== Task brief ==
Find the line below with "de tipos JDBC." and the line with "Unfortunately, she did". Output exactly those lines and everything between them, leaving out the pictures.
====
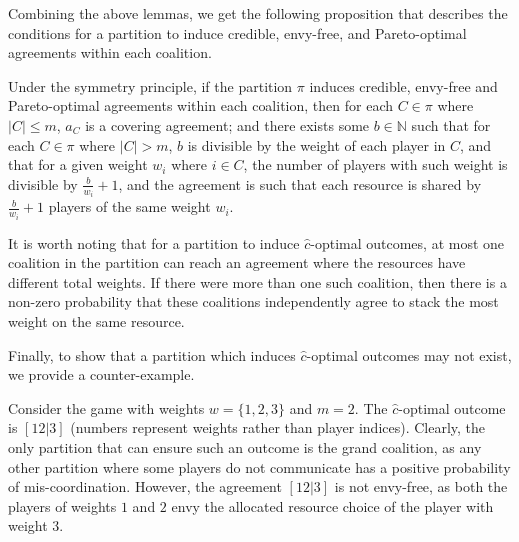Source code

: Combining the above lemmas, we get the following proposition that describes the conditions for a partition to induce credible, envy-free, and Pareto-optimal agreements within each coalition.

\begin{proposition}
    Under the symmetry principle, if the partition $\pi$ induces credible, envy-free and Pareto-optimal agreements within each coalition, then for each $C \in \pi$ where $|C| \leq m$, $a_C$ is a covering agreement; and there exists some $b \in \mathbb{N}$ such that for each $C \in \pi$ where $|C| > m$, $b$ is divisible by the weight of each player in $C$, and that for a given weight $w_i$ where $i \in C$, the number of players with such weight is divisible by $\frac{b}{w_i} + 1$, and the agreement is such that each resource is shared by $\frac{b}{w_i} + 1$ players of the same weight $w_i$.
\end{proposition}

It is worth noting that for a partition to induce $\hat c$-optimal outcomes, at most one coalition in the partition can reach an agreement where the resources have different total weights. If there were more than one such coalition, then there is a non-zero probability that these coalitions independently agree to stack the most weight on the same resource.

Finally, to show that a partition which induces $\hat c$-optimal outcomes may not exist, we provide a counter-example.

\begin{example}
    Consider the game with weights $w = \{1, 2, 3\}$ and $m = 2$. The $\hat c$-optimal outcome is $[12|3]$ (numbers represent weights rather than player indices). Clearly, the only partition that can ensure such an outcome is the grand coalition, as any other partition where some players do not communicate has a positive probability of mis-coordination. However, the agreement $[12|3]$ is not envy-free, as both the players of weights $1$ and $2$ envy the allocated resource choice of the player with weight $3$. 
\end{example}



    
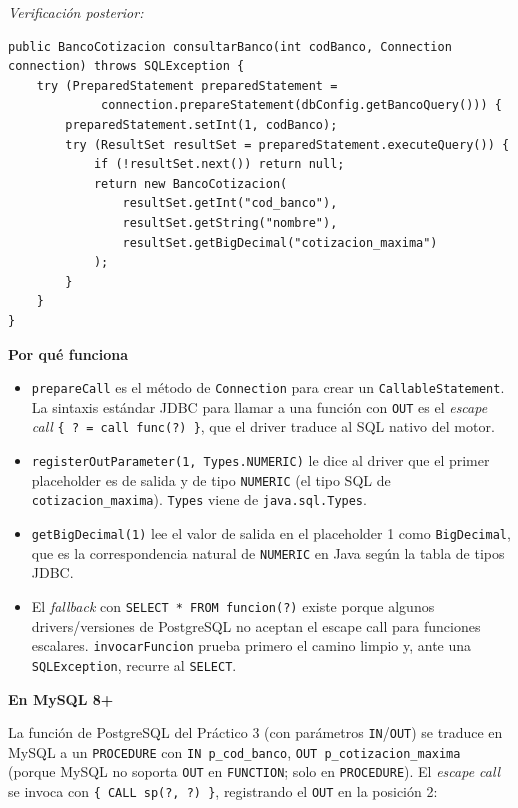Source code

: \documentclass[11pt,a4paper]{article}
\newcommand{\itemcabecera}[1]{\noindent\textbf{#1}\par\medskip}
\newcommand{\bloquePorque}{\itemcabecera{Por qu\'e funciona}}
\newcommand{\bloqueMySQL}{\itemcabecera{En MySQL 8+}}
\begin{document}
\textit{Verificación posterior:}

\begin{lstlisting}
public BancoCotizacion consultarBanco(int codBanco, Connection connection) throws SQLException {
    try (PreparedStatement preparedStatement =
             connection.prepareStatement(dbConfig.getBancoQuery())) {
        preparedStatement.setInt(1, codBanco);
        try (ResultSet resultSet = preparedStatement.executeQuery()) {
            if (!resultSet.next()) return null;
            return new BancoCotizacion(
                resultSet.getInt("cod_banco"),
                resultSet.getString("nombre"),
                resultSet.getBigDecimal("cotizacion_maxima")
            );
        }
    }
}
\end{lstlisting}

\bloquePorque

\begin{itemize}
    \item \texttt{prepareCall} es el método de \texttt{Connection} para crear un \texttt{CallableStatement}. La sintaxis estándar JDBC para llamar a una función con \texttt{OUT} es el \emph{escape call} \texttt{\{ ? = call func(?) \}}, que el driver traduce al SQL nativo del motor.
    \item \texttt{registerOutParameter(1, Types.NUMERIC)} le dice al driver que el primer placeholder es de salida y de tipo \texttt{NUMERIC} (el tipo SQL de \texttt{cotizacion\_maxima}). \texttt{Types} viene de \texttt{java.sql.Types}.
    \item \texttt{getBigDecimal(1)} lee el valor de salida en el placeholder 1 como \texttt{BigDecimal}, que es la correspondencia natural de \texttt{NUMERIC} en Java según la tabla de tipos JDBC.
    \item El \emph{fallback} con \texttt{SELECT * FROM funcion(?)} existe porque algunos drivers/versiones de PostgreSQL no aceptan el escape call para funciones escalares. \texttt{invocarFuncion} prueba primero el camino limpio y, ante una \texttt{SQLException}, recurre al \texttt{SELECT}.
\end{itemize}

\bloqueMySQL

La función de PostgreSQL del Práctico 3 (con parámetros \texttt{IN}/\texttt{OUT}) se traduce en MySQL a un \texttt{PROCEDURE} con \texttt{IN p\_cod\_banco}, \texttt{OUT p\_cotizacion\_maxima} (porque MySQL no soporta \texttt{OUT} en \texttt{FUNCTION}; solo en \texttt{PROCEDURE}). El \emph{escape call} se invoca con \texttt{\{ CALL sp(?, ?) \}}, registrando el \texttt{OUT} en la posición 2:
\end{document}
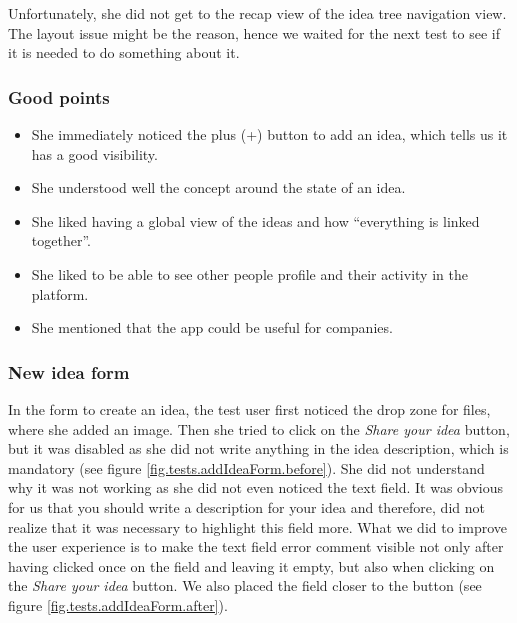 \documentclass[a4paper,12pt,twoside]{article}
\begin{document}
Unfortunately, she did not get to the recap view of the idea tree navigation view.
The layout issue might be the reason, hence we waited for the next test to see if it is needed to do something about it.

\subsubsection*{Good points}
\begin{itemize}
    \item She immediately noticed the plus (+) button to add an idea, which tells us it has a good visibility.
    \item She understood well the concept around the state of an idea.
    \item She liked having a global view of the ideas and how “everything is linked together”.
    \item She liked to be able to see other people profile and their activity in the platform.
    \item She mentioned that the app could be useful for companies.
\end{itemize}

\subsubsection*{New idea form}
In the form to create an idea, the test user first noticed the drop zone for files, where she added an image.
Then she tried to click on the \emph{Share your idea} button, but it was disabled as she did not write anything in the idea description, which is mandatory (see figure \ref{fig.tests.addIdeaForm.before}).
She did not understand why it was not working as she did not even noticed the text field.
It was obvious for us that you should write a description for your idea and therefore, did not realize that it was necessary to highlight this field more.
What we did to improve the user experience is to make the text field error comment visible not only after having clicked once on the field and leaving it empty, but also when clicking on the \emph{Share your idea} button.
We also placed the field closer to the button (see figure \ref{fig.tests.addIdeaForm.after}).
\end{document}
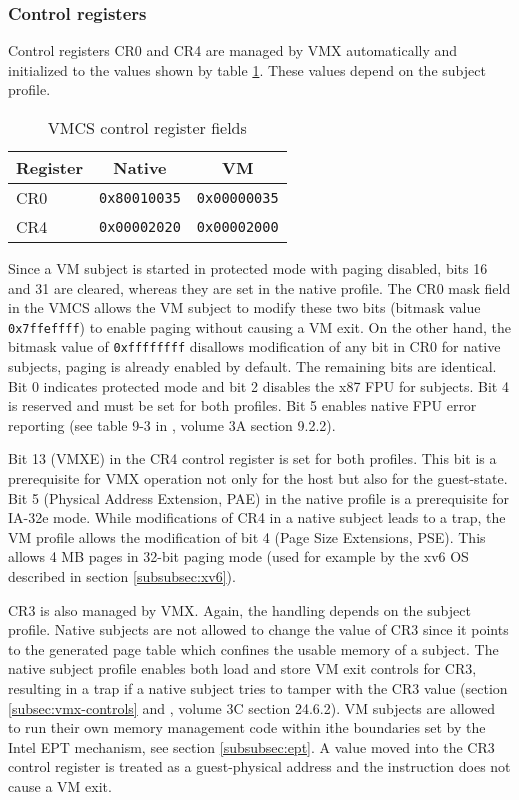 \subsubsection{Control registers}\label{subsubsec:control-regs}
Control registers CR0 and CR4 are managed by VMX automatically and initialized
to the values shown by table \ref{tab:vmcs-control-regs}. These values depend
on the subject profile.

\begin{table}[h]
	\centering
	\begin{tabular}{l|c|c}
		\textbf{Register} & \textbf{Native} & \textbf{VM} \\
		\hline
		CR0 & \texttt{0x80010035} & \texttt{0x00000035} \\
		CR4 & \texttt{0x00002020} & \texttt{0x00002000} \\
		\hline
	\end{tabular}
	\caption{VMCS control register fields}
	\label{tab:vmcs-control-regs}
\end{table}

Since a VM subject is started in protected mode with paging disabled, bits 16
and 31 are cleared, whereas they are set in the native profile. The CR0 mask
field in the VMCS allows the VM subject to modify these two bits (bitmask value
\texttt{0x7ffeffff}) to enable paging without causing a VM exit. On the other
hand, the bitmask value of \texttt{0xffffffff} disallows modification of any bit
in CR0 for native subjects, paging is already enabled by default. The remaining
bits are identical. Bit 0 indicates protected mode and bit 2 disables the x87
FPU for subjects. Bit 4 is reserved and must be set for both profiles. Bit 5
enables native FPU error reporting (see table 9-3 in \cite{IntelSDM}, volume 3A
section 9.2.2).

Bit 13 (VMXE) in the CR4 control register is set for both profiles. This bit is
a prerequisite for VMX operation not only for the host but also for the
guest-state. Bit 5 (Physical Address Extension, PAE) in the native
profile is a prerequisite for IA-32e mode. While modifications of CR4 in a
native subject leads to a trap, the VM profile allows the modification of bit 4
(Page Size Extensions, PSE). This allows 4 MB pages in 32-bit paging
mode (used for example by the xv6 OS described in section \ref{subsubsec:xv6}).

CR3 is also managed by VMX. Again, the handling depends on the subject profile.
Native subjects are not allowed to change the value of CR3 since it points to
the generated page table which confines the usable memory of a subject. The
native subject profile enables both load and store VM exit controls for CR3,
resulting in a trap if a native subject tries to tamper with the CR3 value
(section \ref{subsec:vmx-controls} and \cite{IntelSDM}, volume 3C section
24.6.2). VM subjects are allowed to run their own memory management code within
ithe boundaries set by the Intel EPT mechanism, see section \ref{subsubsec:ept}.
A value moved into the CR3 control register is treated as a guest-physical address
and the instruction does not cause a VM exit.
====
== Answer box ==
    \item \texttt{getBigDecimal(1)} lee el valor de salida en el placeholder 1 como \texttt{BigDecimal}, que es la correspondencia natural de \texttt{NUMERIC} en Java según la tabla de tipos JDBC.
    \item El \emph{fallback} con \texttt{SELECT * FROM funcion(?)} existe porque algunos drivers/versiones de PostgreSQL no aceptan el escape call para funciones escalares. \texttt{invocarFuncion} prueba primero el camino limpio y, ante una \texttt{SQLException}, recurre al \texttt{SELECT}.
\end{itemize}

\bloqueMySQL

La función de PostgreSQL del Práctico 3 (con parámetros \texttt{IN}/\texttt{OUT}) se traduce en MySQL a un \texttt{PROCEDURE} con \texttt{IN p\_cod\_banco}, \texttt{OUT p\_cotizacion\_maxima} (porque MySQL no soporta \texttt{OUT} en \texttt{FUNCTION}; solo en \texttt{PROCEDURE}). El \emph{escape call} se invoca con \texttt{\{ CALL sp(?, ?) \}}, registrando el \texttt{OUT} en la posición 2:
\end{document}
 \documentclass[a4paper,12pt,twoside]{article}
\begin{document}
Unfortunately, she did not get to the recap view of the idea tree navigation view.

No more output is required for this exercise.